Qui non analizziamo dal punto di vista etico e morale lo spot. Di fatto esso rappresenta una pietra miliare (anche se effettivamente in passato altri avevano sperimentato questo genere) poiché nello spot di una birra si celebra la scelta di smettere di bere e di enfatizzare positivamente chi fa un uso responsabile dell’alcol. Come mai una birra che ha tutto l’interesse a vendere più birra fa uno spot dove si valorizza chi beve poco? Le risposte sono tante, ma a noi, nel contesto di questo articolo, interessa un aspetto particolare. Proviamo a spiegarci.

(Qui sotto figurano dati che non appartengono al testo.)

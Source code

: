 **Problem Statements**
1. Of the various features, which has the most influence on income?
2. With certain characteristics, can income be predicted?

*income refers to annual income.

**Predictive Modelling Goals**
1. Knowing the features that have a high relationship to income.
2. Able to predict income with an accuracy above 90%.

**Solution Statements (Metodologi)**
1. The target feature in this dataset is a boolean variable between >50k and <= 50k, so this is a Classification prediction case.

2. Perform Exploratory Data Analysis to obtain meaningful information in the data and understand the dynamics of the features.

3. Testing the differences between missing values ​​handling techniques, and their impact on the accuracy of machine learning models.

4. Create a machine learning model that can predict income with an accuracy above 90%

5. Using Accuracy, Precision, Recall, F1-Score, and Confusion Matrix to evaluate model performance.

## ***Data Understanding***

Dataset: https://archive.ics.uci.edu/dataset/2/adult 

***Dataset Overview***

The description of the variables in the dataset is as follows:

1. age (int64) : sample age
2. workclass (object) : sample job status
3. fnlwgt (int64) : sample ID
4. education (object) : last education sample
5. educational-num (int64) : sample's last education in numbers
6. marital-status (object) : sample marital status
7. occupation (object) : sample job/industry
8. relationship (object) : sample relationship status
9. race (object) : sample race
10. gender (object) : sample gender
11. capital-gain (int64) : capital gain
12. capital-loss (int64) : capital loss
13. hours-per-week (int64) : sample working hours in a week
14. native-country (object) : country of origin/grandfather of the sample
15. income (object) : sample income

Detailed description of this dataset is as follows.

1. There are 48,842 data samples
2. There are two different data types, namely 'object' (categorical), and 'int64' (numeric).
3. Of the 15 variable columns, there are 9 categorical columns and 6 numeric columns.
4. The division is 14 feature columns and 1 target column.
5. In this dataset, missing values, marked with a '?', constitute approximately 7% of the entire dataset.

Viviamo in un mondo in cui i consumatori non esistono più come la pubblicità e il marketing li hanno pensati nel recente passato. Il consumatore oggi è un super-attore nel rapporto con le marche, anzi un vero e proprio protagonista. Un protagonista che sa di non essere solo, ma che vuole condividere le sue esperienze con altre persone come lui (o diverse da lui). E tutto questo è diventato facilissimo grazie all’avvento dei nuovi media e delle tecnologie digitali. Siamo in una nuova era, quella che vede il passaggio da un approccio di marketing focalizzato sugli individui a un approccio orientato sulle community. E questa nuova era non è più consumer driven, ma community driven.

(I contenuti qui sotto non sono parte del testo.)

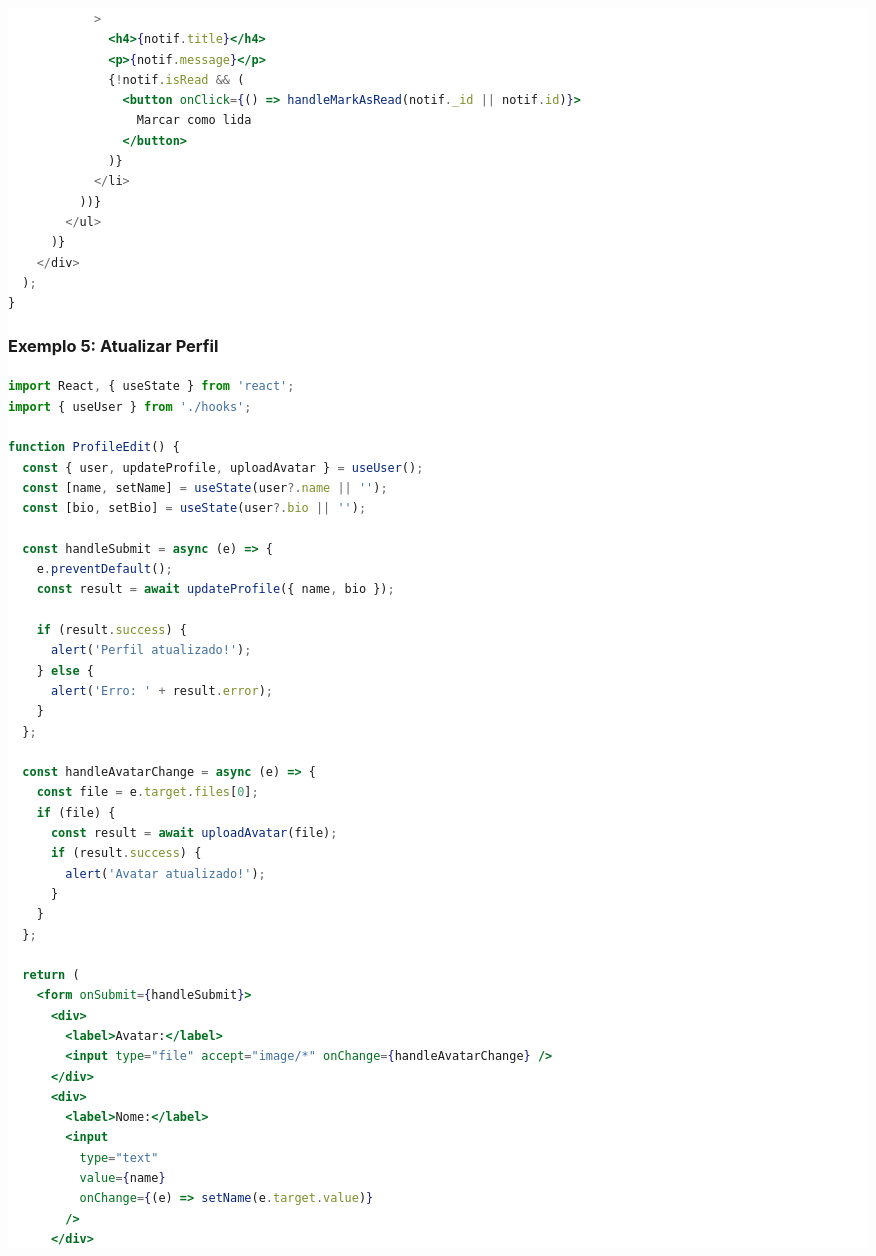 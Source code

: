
 ```jsx
            >
              <h4>{notif.title}</h4>
              <p>{notif.message}</p>
              {!notif.isRead && (
                <button onClick={() => handleMarkAsRead(notif._id || notif.id)}>
                  Marcar como lida
                </button>
              )}
            </li>
          ))}
        </ul>
      )}
    </div>
  );
}
```

### Exemplo 5: Atualizar Perfil

```jsx
import React, { useState } from 'react';
import { useUser } from './hooks';

function ProfileEdit() {
  const { user, updateProfile, uploadAvatar } = useUser();
  const [name, setName] = useState(user?.name || '');
  const [bio, setBio] = useState(user?.bio || '');

  const handleSubmit = async (e) => {
    e.preventDefault();
    const result = await updateProfile({ name, bio });
    
    if (result.success) {
      alert('Perfil atualizado!');
    } else {
      alert('Erro: ' + result.error);
    }
  };

  const handleAvatarChange = async (e) => {
    const file = e.target.files[0];
    if (file) {
      const result = await uploadAvatar(file);
      if (result.success) {
        alert('Avatar atualizado!');
      }
    }
  };

  return (
    <form onSubmit={handleSubmit}>
      <div>
        <label>Avatar:</label>
        <input type="file" accept="image/*" onChange={handleAvatarChange} />
      </div>
      <div>
        <label>Nome:</label>
        <input 
          type="text" 
          value={name} 
          onChange={(e) => setName(e.target.value)} 
        />
      </div>
```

Dall’era del consumatore all’era delle relazioni. In questo nuovo scenario l’obiettivo per i brand non è più incrementare le vendite ma incrementare la fiducia oltre alle vendite. Conta sempre di più far parlare di sè e coinvolgere mentre in passato la pubblicità era tutta orientata sulla persuasione (e l’interruzione). Non basta più mostrare quanto siamo bravi e belli, occorre dire la verità condividere il profilo a-u-t-e-n-t-i-c-o della nostra marca o della nostra azienda.

Perché la nostra vera reputazione si costruisce nel dialogo tra noi e i consumatori e tra consumatori e consumatori. E le menzogne prima o poi vengono a galla. Tutto questo cosa c’entra con lo spot della Heineken? Se non lo avete ancora compreso, la marca sta facendo un passo indietro rispetto alle logiche commerciali per offrire un messaggio diverso di attenzione e responsabilizzazione del consumatore, poiché sa che sarà sempre più importante offrire valore e qualità piuttosto che innalzare soltanto le vendite. Lo fa attraverso uno spot che racconta una storia anziché lanciare un puro messaggio persuasivo. E raccontare storie che piacciano ed emozionino i nostri clienti (storytelling) è un altro pezzo importante del cambiamento in atto. Ma lo spazio di questo articolo è finito e questa, appunto, è un’altra storia.